Task instructions | There is one span to output from the data below: the lines starting at the line with "m='825020'>look</span> <span m='825170'>at</span>" and ending at the line with "m='827850'>value</span> <span m='828190'>of</span>". Output it exactly, ends included, nothing more.

Task input |
■ ■ ■ ■

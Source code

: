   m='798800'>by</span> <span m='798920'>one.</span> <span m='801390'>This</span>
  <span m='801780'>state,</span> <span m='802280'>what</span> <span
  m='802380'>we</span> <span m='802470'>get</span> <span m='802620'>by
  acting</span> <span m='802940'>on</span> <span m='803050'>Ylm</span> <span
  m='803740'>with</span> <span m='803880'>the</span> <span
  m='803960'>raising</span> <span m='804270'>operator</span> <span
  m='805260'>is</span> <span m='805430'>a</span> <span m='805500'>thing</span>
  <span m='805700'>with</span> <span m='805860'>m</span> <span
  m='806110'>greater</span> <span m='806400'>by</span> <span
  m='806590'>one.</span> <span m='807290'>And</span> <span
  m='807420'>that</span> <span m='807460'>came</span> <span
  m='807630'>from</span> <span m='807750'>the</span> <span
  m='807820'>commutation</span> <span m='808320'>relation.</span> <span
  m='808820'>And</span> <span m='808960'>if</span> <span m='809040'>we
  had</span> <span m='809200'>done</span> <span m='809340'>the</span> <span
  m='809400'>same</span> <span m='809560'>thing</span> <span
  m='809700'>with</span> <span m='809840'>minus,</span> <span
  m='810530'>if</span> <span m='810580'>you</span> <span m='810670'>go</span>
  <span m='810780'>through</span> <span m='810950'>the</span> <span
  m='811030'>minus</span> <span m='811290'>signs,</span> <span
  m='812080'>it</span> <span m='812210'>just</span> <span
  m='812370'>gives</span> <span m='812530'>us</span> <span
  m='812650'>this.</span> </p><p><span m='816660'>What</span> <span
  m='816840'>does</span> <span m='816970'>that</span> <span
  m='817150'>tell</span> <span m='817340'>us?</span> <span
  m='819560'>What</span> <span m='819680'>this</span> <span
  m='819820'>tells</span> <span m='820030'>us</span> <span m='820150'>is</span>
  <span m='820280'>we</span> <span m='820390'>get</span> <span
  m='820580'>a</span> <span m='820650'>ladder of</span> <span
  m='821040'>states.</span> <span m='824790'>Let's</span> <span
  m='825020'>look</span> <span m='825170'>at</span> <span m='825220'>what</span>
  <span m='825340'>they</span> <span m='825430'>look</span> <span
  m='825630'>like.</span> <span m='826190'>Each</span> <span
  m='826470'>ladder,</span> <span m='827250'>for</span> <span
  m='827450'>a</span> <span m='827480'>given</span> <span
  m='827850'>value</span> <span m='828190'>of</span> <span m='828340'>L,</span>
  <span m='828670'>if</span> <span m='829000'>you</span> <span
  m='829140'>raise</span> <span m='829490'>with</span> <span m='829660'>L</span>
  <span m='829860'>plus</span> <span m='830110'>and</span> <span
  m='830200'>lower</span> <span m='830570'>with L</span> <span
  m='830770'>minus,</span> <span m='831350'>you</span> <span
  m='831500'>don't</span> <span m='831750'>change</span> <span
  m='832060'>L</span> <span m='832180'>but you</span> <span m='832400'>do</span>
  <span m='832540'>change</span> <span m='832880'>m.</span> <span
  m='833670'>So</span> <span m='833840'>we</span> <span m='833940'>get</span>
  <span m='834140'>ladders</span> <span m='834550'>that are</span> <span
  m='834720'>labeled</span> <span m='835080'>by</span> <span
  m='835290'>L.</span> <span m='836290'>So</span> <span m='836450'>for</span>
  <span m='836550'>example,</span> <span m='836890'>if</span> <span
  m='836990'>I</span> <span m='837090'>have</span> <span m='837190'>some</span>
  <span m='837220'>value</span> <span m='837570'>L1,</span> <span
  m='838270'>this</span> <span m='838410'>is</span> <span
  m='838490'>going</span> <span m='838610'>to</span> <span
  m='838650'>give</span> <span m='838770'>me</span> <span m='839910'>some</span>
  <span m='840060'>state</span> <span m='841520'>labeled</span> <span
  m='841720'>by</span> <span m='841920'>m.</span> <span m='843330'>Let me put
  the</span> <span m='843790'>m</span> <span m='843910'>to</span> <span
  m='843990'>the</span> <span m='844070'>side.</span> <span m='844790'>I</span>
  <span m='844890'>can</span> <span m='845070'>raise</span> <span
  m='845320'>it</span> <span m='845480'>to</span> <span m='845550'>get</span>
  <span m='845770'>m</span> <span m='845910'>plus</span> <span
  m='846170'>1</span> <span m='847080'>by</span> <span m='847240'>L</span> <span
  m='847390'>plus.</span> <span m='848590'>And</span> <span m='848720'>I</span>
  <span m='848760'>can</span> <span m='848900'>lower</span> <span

■ ■ ■ ■

Problem solution |
  m='825020'>look</span> <span m='825170'>at</span> <span m='825220'>what</span>
  <span m='825340'>they</span> <span m='825430'>look</span> <span
  m='825630'>like.</span> <span m='826190'>Each</span> <span
  m='826470'>ladder,</span> <span m='827250'>for</span> <span
  m='827450'>a</span> <span m='827480'>given</span> <span
  m='827850'>value</span> <span m='828190'>of</span> <span m='828340'>L,</span>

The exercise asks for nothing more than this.